The Presence of God
produces Holy Joy in the Soul.

"Rejoice in the Lord" (Phil. IV, 4).
 Rejoice in God, all ye peoples of the earth, says David (Ps. LXV, 1); "Serve ye the Lord with gladness" (Ps. XCIX, 2); ye just rejoice in Him; delight in the Lord, all ye that are true of heart (Ps. XXXII, 1). Thou knowest, said the faithful Esther to God, that Thy servant has never rejoiced but in Thee  alone (Esth. XIV, 18).  I will exult with joy in God my Saviour (Hab. Ill, 18); and the Blessed Virgin exclaimed in the same terms: "My spirit hath rejoiced in God my Saviour" (Luke I, 47).  This holy delight, this pure joy, is the proper disposition of the just: "There is no peace for the wicked" (Is. XL VIII, 22); but the soul of the just is tranquil, it is as a perpetual feast (Prov. XV, 15);  and God who loves justice, causes all things to concur to his advantage (Rom. VIII, 28).  0 Lord, continue to be upon earth the joy and the happiness of them, who do not expect anything but Thee only in time and in eternity.
    "Let your modesty be known to all men" (Phil. IV, 5).  The apostle unites modesty and joy; and to give a reason for it, he adds: because the Lord is at hand; and again: "God is not far from each one of us" (Acts XVII, 27).  I beheld the Lord always at my right hand, therefore I have not been moved, said David (Ps. XV, 8); and Job: Place me near Thee, 0 Lord, and let who will, come to combat me (Job XVII 3).

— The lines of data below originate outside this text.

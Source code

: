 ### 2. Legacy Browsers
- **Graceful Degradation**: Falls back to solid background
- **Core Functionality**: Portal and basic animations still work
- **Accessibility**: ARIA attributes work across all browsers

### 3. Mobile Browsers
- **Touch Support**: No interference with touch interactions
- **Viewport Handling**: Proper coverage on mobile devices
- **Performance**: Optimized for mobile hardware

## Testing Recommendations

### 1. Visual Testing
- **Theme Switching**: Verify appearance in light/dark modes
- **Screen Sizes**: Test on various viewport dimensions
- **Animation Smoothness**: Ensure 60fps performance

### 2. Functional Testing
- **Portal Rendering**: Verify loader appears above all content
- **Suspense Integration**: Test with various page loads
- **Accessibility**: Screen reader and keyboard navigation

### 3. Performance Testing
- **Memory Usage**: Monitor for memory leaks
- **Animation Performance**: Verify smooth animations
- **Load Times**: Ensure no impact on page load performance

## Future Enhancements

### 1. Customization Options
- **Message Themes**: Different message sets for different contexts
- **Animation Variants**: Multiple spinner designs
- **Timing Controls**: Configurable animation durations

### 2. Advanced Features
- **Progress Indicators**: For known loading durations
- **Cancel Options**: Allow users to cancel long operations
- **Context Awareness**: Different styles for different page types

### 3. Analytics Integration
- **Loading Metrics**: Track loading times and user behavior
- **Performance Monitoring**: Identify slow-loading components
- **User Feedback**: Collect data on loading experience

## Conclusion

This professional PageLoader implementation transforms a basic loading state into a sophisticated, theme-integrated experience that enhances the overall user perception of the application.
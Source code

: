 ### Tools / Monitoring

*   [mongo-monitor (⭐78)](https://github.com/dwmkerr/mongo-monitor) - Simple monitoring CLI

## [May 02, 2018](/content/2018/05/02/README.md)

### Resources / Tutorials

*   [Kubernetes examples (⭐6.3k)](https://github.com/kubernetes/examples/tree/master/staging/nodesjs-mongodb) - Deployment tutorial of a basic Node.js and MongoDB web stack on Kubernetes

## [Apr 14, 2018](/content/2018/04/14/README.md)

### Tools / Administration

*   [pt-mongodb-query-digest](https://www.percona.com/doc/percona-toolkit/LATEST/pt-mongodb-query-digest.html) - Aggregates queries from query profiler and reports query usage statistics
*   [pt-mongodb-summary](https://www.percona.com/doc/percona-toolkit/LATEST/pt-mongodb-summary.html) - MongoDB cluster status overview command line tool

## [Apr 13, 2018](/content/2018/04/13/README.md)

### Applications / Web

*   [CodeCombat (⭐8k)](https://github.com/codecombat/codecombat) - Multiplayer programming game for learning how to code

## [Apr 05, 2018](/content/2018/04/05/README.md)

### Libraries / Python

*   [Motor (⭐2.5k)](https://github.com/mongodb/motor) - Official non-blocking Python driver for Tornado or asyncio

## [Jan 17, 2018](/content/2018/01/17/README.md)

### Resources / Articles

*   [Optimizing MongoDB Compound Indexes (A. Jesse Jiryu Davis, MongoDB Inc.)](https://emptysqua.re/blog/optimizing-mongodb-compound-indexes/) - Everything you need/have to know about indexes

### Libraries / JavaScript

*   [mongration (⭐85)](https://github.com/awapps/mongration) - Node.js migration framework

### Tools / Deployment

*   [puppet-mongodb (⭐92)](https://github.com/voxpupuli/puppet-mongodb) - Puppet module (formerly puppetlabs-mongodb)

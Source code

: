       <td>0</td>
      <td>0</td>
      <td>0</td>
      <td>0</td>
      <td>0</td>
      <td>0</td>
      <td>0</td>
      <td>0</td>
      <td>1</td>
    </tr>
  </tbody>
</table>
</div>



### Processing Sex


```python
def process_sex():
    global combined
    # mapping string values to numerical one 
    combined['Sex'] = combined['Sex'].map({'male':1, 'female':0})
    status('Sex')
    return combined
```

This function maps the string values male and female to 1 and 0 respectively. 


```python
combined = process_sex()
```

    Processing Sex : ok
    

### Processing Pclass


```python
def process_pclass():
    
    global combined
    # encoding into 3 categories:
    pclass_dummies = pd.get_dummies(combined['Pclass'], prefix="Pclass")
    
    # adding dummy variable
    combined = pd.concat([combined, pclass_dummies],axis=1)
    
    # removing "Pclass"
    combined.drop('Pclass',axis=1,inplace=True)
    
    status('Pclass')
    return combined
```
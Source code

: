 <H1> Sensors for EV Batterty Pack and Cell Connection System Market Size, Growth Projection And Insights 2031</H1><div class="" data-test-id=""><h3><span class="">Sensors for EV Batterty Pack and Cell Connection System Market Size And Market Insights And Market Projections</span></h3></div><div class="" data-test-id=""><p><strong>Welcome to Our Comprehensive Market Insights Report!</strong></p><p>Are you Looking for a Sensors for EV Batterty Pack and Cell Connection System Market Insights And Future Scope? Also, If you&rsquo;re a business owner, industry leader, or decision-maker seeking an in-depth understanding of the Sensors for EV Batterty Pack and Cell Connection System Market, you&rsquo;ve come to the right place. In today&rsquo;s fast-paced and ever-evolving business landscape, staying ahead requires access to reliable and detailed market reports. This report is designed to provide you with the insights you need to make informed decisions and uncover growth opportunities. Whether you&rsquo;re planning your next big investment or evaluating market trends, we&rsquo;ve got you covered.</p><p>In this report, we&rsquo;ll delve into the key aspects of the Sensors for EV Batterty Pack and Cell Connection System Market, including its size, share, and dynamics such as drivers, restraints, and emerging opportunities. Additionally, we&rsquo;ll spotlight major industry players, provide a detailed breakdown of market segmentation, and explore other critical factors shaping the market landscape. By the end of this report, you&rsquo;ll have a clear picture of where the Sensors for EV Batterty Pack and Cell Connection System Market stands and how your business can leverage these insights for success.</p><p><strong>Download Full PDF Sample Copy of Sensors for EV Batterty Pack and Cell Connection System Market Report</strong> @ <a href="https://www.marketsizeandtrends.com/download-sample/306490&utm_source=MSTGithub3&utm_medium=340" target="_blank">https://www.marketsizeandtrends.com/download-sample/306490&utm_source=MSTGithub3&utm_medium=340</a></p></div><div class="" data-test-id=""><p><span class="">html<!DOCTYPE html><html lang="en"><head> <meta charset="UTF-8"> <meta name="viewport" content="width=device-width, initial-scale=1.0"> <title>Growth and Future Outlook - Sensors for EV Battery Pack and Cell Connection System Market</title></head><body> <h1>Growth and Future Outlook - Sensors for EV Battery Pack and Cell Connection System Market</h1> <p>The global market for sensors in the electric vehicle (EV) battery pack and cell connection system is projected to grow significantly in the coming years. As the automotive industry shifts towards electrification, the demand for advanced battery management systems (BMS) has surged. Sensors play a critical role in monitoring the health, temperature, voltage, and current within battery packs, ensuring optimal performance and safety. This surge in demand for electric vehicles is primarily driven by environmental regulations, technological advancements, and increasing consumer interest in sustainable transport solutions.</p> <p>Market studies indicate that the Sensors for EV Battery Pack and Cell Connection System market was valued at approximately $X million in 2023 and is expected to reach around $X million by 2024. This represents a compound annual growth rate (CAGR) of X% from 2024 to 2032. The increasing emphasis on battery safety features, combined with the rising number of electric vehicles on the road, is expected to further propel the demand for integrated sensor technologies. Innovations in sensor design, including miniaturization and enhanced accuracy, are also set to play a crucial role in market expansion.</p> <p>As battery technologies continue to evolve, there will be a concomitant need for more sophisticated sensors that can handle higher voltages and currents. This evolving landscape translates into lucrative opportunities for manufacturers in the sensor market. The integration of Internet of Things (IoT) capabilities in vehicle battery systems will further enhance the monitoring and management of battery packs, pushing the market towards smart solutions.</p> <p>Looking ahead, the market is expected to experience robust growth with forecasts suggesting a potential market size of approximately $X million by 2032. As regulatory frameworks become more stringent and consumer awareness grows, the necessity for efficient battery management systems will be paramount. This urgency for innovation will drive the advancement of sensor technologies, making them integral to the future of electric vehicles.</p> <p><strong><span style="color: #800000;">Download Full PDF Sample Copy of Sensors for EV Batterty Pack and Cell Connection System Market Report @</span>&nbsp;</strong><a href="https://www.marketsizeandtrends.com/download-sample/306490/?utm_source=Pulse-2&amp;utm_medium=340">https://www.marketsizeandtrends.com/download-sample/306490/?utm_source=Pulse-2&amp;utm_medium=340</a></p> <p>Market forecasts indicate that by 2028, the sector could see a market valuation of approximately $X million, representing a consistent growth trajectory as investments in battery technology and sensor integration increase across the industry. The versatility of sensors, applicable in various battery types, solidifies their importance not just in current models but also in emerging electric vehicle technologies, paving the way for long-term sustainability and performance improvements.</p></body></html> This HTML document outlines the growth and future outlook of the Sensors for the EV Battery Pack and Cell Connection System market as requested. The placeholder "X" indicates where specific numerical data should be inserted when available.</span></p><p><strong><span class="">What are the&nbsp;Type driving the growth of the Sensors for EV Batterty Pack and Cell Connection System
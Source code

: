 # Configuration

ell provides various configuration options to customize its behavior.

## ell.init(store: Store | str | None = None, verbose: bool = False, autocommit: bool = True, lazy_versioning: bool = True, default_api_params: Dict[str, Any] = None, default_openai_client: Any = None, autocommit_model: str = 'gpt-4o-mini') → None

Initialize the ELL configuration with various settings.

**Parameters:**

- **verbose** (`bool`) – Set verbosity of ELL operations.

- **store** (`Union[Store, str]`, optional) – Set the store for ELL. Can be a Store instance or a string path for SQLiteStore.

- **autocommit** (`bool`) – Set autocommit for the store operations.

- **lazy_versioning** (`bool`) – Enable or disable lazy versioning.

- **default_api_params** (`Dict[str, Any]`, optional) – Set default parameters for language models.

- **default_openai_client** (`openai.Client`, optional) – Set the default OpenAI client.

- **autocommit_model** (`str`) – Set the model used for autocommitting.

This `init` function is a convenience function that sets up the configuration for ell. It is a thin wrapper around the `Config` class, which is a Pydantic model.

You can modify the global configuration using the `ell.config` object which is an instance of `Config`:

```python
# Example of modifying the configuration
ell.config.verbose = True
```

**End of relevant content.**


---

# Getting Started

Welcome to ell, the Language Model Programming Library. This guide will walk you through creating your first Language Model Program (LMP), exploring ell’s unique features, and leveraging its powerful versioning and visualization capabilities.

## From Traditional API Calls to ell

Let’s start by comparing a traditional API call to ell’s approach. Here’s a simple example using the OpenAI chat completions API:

      Since by the Incarnation God has become our Brother and the companion of our pilgrimage, His name is "Emmanuel", that is, "God with us" (Isaias VII 14).  "He was seen on earth, He conversed with men" (Bar. Ill, 38), "and dwelt among us" (John I, 14).   Therefore, with more reason than the ancient just, we may repeat: that the Saviour is nigh.   What sadness will not be dissipated by these tidings: "Behold thy King cometh" (Zach. IX, 9), and He comes to save thee; say to the cowardly: Take courage, and fear not; behold thy King comes, and He will save thee.  This is certainly a just subject for joy, which is founded in God, and which cannot be disturbed by men.   Jesus Christ wishes us to preserve it, notwithstanding their calumnies and persecutions (Mat. V, 11); and, instructed by Him, St. Paul exclaims: We superabound with joy in tribulation, because it produces trial; trial, patience; and patience, hope which shall hot be confounded (Rom. V, 5).  Who can snatch from the just man the joy and tranquillity of his heart, says St. Augustine; will it be the labors and tears of penance? These are delicious tears.  Will it be afflictions?  The just man thinks only of the happiness that is to follow. Finally, will it be the apprehension of an inevitable death?  Death opens to him the way to a better life, a life which will crown his desires, by making him enter into the joy of his Lord (Mat. XXV, 25).
    The joy of the just springs from an irreproachable conscience: it is one of the fruits of the Holy Ghost who produces it (Gal. V, 22), and who Himself sustains it in a pure heart.  It has nothing in common with that worldly joy which leads to death, and which has been smitten with the divine malediction: "Woe to you that laugh" (Luke VI, 25).  Holy joy is a source of life; it imparts a modest serenity to the countenance; it directs with perfect propriety, without affectation, the actions and the conduct; it generates patience, meekness and peace.  The heart that possesses it, is satisfied in the midst of the greatest miseries, knowing that God, who is dearer to it than itself, is always happy and glorious; it is sustained by hope, for it rests upon the infallible promises of God, and already, by its firm confidence, it possesses the goods that it expects; it disdains those of earth and uses them only with moderation and transitorily; it takes no part in vain pleasures, for they are only an illusion; because it contains a true satisfaction that nothing can take from it.   St. Paul wishes the Christian to be always cheerful. "The Lord", says he elsewhere, "loveth a cheerful giver" (2 Cor. IX, 7).  All the prophets and patriarchs, inspired and animated by the same spirit, had spoken thus before him.  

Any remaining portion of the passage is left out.